New Economics Papers
on Collective Decision-Making
Issue of 2008‒05‒31
nine papers chosen by

  1. The Premises of Condorcet's Jury Theorem Are Not Simultaneously Justified By Dietrich Franz
  2. The Premiss-Based Approach to Judgment Aggregation By Dietrich Franz; Mongin Philippe
  3. Corruption and Power in Democracies By Francesco Giovannoni; Daniel J. Seidmann
  4. QRE, NSNX and the Paradox of Voting By Howard Margolis
  5. The Fiscal Consequences of Electoral Institutions By Christopher R. Berry; Jacob E. Gersen
  6. From individual attitudes towards migrants to migration policy outcomes: Theory and evidence By Facchini, Giovanni; Mayda, Anna Maria
  7. The Devil's Calculus: Mathematical Models of Civil War By Shenoy, Ajay
  8. The behaviour of the MPC: Gradualism, inaction and individual voting patterns By Groth, Charlotta; Wheeler, Tracy
  9. Governance and Parliamentary Accountability By Muiris MacCarthaigh

  1. By: Dietrich Franz (METEOR)
    Abstract: Condorcet''s famous jury theorem reaches an optimistic conclusion on the correctness of majority decisions, based on two controversial premises about voters: they are competent and vote independently, in a technical sense. I carefully analyse these premises and show that: (i) whether a premise is justified depends on the notion of probability considered; (ii) none of the notions renders both premises simultaneously justified. Under the perhaps most interesting notions, the independence assumption should be weakened.
    Keywords: mathematical economics;
    Date: 2008
  2. By: Dietrich Franz; Mongin Philippe (METEOR)
    Abstract: We investigate judgment aggregation by assuming that some formulas of the agenda are singled out as premises, and the Independence condition (formula-wise aggregation) holds for them, though perhaps not for others. Whether premise-based aggregation thus defined is non-degenerate depends on how premises are logically connected, both among themselves and with other formulas. We identify necessary and sufficient conditions for dictatorship or oligarchy on the premisses, and investigate when these results extend to the whole agenda. Our theorems recover or strengthen several existing ones and are formulated for infinite populations, an innovation of this paper.
    Keywords: mathematical economics;
    Date: 2008
  3. By: Francesco Giovannoni; Daniel J. Seidmann
    Abstract: According to Acton: “Power corrupts and absolute power corrupts absolutely”. We study the implications of Acton’s dictum in models where citizens vote (for three parties) and governments then form in a series of elections. In each election, parties have fixed tastes for graft, which affect negotiations to form a government if parliament hangs; but incumbency changes tastes across elections. We argue that combinations of Acton’s dictum with various assumptions about citizen sophistication and inter-party commitments generate tight and testable predictions which cover plausible dynamics of government formation in an otherwise stationary environment.

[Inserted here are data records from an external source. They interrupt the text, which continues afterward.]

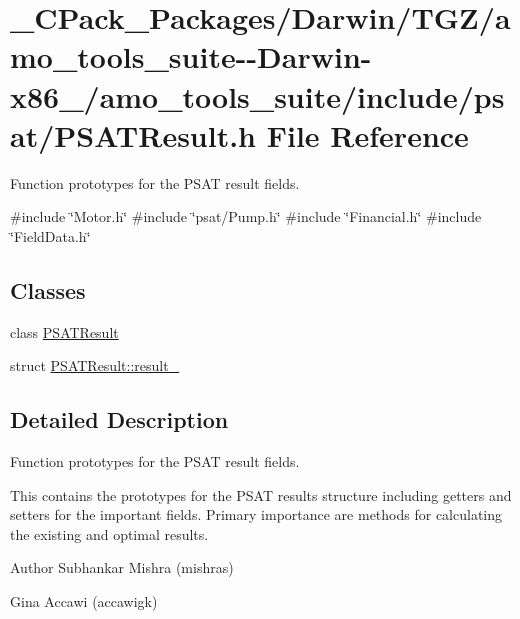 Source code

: \hypertarget{___c_pack___packages_2_darwin_2_t_g_z_2amo__tools__suite--_darwin-x86__64_2amo__tools__suite_2include_2psat_2_p_s_a_t_result_8h}{}\section{\+\_\+\+C\+Pack\+\_\+\+Packages/\+Darwin/\+T\+G\+Z/amo\+\_\+tools\+\_\+suite-\/-\/\+Darwin-\/x86\+\_/amo\+\_\+tools\+\_\+suite/include/psat/\+P\+S\+A\+T\+Result.h File Reference}
\label{___c_pack___packages_2_darwin_2_t_g_z_2amo__tools__suite--_darwin-x86__64_2amo__tools__suite_2include_2psat_2_p_s_a_t_result_8h}


Function prototypes for the P\+S\+AT result fields.  


{\ttfamily \#include \char`\"{}Motor.\+h\char`\"{}}\newline
{\ttfamily \#include \char`\"{}psat/\+Pump.\+h\char`\"{}}\newline
{\ttfamily \#include \char`\"{}Financial.\+h\char`\"{}}\newline
{\ttfamily \#include \char`\"{}Field\+Data.\+h\char`\"{}}\newline
\subsection*{Classes}
\begin{DoxyCompactItemize}
\item 
class \hyperlink{class_p_s_a_t_result}{P\+S\+A\+T\+Result}
\item 
struct \hyperlink{struct_p_s_a_t_result_1_1result__}{P\+S\+A\+T\+Result\+::result\+\_\+}
\end{DoxyCompactItemize}


\subsection{Detailed Description}
Function prototypes for the P\+S\+AT result fields. 

This contains the prototypes for the P\+S\+AT results structure including getters and setters for the important fields. Primary importance are methods for calculating the existing and optimal results.

\begin{DoxyAuthor}{Author}
Subhankar Mishra (mishras) 

Gina Accawi (accawigk) 
\end{DoxyAuthor}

    Keywords: Corruption, government dynamics
    JEL: H11 D72
    Date: 2008–02
  4. By: Howard Margolis
    Abstract: Levine & Palfrey's (2007) QRE account of turnout in large elections raises the broader question of how much of a departure from standard rational choice theory is justified by the considerable repertoire of rational choice anomalies that has accumulated since Downs and Olson half a century ago. An alternative but more controversial unconventional view turns on what I call NSNX motivation to account for how agents seek a balance between self-interest and social motivation. NSNX agents have irreducibly dual utility functions. QRE agents have a standard utility function but they do not maximize it. I review the situation showing why in situations where NSNX effects could be expected, QRE might mirror those effects. I show how by varying parameters of an experiment we can cleanly distinguish between actual QRE effects which should bring predictions closer to the data than Nash and NSNX effects which should do the same.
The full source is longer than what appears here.